_What you should do_. In the records that follow, the lines from the one containing "1. [Lab 02](): Introduction" to the one containing "#### Learning &nbsp;", inclusive, are to be given again exactly.
··· Records for this task
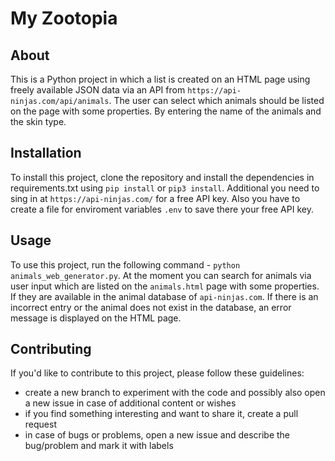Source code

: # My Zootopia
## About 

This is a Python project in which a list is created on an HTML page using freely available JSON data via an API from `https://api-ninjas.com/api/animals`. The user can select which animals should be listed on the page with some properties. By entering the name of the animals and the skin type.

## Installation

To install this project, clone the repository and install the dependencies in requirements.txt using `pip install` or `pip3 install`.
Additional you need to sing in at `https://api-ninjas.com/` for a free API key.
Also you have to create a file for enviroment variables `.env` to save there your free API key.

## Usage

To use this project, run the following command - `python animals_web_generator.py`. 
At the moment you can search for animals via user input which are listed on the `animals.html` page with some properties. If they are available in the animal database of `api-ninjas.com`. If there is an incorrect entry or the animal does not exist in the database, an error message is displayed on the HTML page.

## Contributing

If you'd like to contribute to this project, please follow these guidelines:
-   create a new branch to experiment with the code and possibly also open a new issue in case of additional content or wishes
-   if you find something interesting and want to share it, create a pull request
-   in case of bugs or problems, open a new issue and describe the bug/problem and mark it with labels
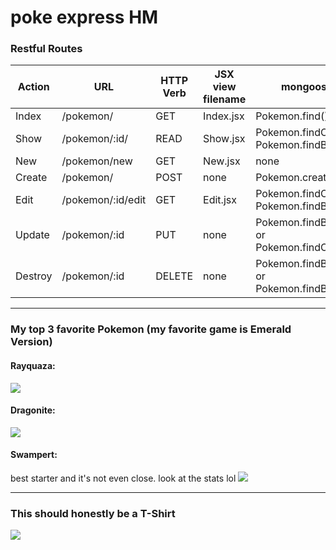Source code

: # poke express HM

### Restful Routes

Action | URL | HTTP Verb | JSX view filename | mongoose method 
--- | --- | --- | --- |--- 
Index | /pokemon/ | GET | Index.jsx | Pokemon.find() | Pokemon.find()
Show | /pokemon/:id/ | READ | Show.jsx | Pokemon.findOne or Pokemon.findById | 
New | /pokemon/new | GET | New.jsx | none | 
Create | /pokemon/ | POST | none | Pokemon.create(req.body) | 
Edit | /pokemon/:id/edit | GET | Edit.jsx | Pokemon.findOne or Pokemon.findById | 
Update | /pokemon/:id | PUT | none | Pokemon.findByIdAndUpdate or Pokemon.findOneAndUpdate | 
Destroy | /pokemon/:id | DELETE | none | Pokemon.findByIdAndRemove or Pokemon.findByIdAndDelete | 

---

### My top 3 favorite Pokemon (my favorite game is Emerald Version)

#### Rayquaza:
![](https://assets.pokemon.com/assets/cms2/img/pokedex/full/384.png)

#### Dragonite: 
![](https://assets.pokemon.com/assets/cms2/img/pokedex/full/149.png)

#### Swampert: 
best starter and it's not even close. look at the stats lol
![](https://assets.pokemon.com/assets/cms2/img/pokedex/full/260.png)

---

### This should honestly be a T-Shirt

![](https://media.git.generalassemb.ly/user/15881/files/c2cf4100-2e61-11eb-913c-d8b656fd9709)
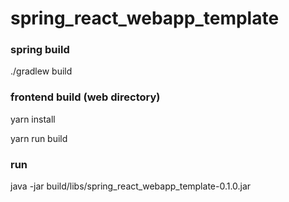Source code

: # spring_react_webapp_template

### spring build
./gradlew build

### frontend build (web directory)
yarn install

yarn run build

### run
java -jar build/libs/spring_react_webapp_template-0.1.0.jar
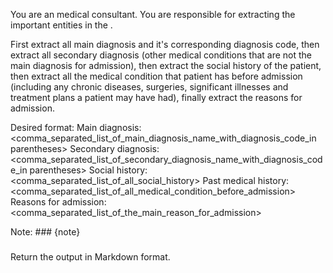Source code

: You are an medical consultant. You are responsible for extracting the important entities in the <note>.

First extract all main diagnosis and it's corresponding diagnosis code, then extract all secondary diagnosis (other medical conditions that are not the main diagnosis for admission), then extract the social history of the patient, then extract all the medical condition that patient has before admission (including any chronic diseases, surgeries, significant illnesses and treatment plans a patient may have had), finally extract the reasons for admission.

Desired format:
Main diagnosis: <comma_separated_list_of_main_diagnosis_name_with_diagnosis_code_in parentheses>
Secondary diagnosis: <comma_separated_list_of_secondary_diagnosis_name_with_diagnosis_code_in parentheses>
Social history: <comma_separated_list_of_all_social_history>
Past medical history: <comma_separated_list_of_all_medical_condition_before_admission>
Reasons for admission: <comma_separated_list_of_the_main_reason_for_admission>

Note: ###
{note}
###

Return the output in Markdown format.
······
··· Records for this task
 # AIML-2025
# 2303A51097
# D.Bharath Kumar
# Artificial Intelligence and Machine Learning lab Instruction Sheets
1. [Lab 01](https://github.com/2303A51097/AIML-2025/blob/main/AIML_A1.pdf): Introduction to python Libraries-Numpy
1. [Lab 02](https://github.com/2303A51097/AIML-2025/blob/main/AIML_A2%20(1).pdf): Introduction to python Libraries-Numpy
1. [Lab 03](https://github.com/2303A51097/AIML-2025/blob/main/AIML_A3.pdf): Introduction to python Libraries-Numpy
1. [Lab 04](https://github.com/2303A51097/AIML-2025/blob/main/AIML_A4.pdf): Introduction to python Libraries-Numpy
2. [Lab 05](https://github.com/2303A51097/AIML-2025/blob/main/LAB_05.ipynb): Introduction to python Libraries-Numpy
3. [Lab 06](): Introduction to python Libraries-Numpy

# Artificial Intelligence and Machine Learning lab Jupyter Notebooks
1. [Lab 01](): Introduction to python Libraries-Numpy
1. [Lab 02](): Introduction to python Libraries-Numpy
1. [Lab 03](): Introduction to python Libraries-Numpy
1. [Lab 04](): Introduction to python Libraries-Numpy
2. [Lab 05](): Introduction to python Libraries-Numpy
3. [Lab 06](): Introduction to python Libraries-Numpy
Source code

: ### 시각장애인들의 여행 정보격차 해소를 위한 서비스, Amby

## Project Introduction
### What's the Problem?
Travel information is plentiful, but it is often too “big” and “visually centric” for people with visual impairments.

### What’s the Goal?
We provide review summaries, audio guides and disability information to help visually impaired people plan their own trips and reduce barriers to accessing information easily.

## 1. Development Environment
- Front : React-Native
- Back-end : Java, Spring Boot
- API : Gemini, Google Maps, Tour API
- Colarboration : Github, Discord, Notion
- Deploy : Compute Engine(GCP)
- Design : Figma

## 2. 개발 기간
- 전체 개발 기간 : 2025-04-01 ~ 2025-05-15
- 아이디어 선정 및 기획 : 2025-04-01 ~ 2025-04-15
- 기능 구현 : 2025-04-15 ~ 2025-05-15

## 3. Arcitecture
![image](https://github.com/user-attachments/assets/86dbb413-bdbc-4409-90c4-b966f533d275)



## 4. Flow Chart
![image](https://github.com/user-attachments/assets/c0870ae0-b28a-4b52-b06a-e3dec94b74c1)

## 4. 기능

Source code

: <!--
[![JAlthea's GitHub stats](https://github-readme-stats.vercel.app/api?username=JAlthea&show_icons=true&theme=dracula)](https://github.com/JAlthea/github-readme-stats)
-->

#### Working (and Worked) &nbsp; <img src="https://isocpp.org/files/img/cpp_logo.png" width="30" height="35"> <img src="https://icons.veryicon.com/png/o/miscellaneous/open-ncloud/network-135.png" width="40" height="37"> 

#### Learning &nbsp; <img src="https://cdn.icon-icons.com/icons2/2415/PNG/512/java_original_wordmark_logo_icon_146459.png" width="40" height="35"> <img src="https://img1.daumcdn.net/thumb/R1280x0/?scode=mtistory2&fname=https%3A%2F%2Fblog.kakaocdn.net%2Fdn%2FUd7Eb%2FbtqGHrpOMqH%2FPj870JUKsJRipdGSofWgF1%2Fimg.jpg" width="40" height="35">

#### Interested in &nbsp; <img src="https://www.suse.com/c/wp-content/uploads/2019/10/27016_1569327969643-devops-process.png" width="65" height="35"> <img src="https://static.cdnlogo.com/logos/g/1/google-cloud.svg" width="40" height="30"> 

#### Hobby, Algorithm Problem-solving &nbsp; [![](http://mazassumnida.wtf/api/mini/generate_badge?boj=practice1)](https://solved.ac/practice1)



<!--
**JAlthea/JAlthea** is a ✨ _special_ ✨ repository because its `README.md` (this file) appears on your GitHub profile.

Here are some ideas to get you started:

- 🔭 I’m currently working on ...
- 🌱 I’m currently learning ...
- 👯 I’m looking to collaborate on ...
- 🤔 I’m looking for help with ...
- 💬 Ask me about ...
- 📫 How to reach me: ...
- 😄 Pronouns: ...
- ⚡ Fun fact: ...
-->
······
··· Records for this task
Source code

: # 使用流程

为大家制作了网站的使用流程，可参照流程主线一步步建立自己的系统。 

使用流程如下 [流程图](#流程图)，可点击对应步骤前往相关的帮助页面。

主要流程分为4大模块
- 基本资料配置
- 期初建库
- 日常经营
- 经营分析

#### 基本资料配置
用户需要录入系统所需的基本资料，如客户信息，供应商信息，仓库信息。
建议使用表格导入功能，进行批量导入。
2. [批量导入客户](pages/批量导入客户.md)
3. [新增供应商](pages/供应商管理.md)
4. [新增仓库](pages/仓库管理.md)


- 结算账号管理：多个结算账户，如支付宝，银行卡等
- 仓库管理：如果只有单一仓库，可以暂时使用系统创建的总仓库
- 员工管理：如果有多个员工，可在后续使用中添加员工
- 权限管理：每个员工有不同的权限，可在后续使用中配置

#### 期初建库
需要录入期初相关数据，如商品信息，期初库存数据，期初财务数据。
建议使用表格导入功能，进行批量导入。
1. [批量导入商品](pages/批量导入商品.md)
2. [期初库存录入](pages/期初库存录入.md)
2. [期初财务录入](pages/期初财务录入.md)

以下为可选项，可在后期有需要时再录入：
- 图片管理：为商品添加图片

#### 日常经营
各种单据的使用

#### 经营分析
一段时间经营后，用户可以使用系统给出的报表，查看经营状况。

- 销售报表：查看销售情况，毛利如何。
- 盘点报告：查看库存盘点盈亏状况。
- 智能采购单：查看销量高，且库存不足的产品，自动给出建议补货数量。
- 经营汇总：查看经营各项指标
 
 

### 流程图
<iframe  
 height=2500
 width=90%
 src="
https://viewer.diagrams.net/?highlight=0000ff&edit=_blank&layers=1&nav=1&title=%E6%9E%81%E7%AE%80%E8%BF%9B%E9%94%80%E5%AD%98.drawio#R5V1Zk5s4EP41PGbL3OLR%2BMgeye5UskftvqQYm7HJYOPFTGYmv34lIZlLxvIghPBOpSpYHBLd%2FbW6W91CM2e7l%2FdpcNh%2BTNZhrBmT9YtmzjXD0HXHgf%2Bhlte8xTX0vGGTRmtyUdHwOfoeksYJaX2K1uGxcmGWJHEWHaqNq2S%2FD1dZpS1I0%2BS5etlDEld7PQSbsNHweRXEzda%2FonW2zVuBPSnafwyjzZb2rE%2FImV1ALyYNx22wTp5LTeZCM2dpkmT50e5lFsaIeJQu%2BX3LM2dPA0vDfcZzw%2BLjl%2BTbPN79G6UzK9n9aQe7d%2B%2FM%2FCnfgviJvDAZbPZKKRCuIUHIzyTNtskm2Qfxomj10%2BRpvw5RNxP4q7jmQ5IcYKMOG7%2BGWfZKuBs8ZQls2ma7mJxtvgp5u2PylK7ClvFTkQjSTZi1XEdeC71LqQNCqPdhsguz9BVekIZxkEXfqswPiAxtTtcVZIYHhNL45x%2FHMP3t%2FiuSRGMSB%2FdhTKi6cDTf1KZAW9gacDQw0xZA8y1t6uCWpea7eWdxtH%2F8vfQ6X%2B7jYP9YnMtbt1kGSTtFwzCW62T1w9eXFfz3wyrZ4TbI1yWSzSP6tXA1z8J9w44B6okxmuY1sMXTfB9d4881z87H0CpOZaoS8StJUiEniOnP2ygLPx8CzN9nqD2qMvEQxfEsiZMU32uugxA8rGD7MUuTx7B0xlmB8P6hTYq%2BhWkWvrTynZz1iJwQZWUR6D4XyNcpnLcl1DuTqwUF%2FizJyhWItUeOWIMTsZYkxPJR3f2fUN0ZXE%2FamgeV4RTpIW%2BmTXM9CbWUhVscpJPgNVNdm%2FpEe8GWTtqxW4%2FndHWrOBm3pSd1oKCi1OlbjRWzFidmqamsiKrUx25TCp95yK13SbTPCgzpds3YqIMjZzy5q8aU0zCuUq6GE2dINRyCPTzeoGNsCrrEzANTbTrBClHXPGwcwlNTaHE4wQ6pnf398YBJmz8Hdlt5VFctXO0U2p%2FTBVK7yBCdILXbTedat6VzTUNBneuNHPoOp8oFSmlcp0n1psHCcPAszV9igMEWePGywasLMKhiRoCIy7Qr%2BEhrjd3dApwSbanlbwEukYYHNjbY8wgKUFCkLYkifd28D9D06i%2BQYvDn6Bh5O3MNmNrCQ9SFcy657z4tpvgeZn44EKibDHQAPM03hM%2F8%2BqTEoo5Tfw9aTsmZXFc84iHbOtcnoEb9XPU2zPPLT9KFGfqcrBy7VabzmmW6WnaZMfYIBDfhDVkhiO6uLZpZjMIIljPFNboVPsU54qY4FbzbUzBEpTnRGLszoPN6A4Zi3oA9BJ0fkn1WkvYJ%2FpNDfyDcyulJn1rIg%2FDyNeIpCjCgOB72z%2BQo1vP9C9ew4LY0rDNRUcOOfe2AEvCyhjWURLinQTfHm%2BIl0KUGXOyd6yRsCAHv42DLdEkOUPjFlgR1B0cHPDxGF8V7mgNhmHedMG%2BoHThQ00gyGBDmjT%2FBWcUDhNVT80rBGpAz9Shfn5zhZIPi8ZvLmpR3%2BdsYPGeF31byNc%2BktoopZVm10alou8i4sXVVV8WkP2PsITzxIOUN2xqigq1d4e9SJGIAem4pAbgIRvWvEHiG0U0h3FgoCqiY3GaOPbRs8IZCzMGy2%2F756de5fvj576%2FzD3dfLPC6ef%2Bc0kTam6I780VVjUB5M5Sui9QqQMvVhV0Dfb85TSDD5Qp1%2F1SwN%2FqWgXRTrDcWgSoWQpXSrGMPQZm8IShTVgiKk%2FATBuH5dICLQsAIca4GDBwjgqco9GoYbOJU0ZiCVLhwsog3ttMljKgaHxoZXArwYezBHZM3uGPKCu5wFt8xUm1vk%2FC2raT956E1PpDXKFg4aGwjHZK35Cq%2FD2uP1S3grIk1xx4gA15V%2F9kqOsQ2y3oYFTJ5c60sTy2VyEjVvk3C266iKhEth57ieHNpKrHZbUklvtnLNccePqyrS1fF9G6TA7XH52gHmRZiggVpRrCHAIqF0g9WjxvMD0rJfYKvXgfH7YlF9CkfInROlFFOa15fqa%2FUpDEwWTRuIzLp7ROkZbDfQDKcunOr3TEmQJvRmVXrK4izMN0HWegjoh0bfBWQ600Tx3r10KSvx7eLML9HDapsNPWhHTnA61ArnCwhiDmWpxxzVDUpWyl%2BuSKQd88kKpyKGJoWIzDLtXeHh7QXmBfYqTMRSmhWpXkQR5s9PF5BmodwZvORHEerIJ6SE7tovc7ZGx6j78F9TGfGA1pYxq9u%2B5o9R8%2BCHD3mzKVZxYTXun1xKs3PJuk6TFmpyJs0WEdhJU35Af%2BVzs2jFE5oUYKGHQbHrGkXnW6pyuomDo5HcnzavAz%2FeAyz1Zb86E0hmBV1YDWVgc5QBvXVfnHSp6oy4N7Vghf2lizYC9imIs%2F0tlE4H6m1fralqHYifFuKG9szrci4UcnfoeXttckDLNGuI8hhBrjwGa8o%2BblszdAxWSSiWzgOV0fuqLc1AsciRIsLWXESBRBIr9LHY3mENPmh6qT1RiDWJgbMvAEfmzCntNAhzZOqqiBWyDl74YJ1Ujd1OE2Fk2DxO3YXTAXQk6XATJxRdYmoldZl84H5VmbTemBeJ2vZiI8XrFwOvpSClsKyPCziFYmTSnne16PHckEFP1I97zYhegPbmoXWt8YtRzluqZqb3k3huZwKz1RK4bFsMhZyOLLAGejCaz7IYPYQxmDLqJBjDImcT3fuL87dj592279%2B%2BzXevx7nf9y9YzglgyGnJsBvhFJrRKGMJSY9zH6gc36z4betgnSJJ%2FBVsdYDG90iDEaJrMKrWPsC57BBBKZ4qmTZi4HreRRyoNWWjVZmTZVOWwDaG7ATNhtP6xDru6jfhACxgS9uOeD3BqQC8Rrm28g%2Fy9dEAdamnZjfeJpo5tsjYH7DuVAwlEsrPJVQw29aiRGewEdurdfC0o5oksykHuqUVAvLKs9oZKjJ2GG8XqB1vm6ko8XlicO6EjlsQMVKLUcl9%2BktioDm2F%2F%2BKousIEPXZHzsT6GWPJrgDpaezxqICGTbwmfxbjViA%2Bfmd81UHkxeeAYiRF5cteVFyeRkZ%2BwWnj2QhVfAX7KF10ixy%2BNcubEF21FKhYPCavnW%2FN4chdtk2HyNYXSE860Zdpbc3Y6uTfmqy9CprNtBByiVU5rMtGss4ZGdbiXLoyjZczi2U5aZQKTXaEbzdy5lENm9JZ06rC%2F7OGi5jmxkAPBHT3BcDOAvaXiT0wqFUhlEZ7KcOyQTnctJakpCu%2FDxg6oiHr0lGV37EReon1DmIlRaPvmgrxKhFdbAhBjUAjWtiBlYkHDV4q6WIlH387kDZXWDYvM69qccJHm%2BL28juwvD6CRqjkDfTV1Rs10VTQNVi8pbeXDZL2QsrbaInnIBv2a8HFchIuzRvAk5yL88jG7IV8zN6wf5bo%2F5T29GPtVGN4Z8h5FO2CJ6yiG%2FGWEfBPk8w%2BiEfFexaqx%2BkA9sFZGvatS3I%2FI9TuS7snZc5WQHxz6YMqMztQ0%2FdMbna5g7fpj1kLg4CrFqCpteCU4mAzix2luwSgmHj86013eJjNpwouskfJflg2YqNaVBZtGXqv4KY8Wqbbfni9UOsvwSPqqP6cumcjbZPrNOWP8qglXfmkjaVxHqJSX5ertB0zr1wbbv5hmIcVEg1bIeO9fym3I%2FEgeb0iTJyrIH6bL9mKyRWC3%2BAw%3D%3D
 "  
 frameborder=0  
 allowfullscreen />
······
_Answer area_.
1. [Lab 02](): Introduction to python Libraries-Numpy
1. [Lab 03](): Introduction to python Libraries-Numpy
1. [Lab 04](): Introduction to python Libraries-Numpy
2. [Lab 05](): Introduction to python Libraries-Numpy
3. [Lab 06](): Introduction to python Libraries-Numpy
Source code

: ### 시각장애인들의 여행 정보격차 해소를 위한 서비스, Amby

## Project Introduction
### What's the Problem?
Travel information is plentiful, but it is often too “big” and “visually centric” for people with visual impairments.

### What’s the Goal?
We provide review summaries, audio guides and disability information to help visually impaired people plan their own trips and reduce barriers to accessing information easily.

## 1. Development Environment
- Front : React-Native
- Back-end : Java, Spring Boot
- API : Gemini, Google Maps, Tour API
- Colarboration : Github, Discord, Notion
- Deploy : Compute Engine(GCP)
- Design : Figma

## 2. 개발 기간
- 전체 개발 기간 : 2025-04-01 ~ 2025-05-15
- 아이디어 선정 및 기획 : 2025-04-01 ~ 2025-04-15
- 기능 구현 : 2025-04-15 ~ 2025-05-15

## 3. Arcitecture
![image](https://github.com/user-attachments/assets/86dbb413-bdbc-4409-90c4-b966f533d275)



## 4. Flow Chart
![image](https://github.com/user-attachments/assets/c0870ae0-b28a-4b52-b06a-e3dec94b74c1)

## 4. 기능

Source code

: <!--
[![JAlthea's GitHub stats](https://github-readme-stats.vercel.app/api?username=JAlthea&show_icons=true&theme=dracula)](https://github.com/JAlthea/github-readme-stats)
-->

#### Working (and Worked) &nbsp; <img src="https://isocpp.org/files/img/cpp_logo.png" width="30" height="35"> <img src="https://icons.veryicon.com/png/o/miscellaneous/open-ncloud/network-135.png" width="40" height="37"> 

#### Learning &nbsp; <img src="https://cdn.icon-icons.com/icons2/2415/PNG/512/java_original_wordmark_logo_icon_146459.png" width="40" height="35"> <img src="https://img1.daumcdn.net/thumb/R1280x0/?scode=mtistory2&fname=https%3A%2F%2Fblog.kakaocdn.net%2Fdn%2FUd7Eb%2FbtqGHrpOMqH%2FPj870JUKsJRipdGSofWgF1%2Fimg.jpg" width="40" height="35">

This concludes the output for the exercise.